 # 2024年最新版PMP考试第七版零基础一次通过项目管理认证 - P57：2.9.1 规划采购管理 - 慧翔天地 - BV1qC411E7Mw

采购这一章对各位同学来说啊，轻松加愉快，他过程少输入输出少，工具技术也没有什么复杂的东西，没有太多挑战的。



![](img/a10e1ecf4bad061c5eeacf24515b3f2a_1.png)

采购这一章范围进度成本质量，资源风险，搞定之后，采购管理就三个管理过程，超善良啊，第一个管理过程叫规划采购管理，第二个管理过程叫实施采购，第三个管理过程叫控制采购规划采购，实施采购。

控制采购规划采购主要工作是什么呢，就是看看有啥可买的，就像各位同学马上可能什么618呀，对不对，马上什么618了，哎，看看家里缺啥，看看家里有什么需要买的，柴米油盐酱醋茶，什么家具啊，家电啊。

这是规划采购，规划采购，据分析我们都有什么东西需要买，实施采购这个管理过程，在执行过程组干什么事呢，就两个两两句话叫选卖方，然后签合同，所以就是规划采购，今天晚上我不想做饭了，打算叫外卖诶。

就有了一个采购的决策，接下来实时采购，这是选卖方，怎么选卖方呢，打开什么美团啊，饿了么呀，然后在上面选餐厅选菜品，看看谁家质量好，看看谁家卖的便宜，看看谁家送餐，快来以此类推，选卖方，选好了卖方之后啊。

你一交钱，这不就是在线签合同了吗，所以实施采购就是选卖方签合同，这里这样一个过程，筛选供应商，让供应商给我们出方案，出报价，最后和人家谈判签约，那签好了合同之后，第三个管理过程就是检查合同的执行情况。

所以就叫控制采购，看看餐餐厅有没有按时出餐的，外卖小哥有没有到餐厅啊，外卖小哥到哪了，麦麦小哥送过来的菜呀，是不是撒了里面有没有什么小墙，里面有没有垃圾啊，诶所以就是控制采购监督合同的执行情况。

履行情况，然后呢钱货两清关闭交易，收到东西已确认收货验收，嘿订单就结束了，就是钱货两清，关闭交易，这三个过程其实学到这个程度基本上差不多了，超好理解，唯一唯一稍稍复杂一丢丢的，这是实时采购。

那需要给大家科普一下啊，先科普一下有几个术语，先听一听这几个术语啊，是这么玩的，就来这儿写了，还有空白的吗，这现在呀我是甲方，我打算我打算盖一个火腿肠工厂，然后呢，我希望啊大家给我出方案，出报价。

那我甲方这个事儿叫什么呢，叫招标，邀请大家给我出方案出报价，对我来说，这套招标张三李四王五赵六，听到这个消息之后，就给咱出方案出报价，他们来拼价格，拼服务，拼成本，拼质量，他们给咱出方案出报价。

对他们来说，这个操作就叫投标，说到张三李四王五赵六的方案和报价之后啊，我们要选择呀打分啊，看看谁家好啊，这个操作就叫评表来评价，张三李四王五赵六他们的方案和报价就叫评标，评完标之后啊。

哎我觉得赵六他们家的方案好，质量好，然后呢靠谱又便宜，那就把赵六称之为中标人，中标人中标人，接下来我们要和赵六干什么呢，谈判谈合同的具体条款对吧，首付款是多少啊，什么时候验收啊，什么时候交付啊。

> [GOAL OF THE EXERCISE] Quote verbatim the line containing "就有了一个采购的决策，接下来" and every line after it through the end of the records above.

> [WRITTEN RESPONSE]
就有了一个采购的决策，接下来实时采购，这是选卖方，怎么选卖方呢，打开什么美团啊，饿了么呀，然后在上面选餐厅选菜品，看看谁家质量好，看看谁家卖的便宜，看看谁家送餐，快来以此类推，选卖方，选好了卖方之后啊。

你一交钱，这不就是在线签合同了吗，所以实施采购就是选卖方签合同，这里这样一个过程，筛选供应商，让供应商给我们出方案，出报价，最后和人家谈判签约，那签好了合同之后，第三个管理过程就是检查合同的执行情况。

所以就叫控制采购，看看餐餐厅有没有按时出餐的，外卖小哥有没有到餐厅啊，外卖小哥到哪了，麦麦小哥送过来的菜呀，是不是撒了里面有没有什么小墙，里面有没有垃圾啊，诶所以就是控制采购监督合同的执行情况。

履行情况，然后呢钱货两清关闭交易，收到东西已确认收货验收，嘿订单就结束了，就是钱货两清，关闭交易，这三个过程其实学到这个程度基本上差不多了，超好理解，唯一唯一稍稍复杂一丢丢的，这是实时采购。

那需要给大家科普一下啊，先科普一下有几个术语，先听一听这几个术语啊，是这么玩的，就来这儿写了，还有空白的吗，这现在呀我是甲方，我打算我打算盖一个火腿肠工厂，然后呢，我希望啊大家给我出方案，出报价。

那我甲方这个事儿叫什么呢，叫招标，邀请大家给我出方案出报价，对我来说，这套招标张三李四王五赵六，听到这个消息之后，就给咱出方案出报价，他们来拼价格，拼服务，拼成本，拼质量，他们给咱出方案出报价。

对他们来说，这个操作就叫投标，说到张三李四王五赵六的方案和报价之后啊，我们要选择呀打分啊，看看谁家好啊，这个操作就叫评表来评价，张三李四王五赵六他们的方案和报价就叫评标，评完标之后啊。

哎我觉得赵六他们家的方案好，质量好，然后呢靠谱又便宜，那就把赵六称之为中标人，中标人中标人，接下来我们要和赵六干什么呢，谈判谈合同的具体条款对吧，首付款是多少啊，什么时候验收啊，什么时候交付啊。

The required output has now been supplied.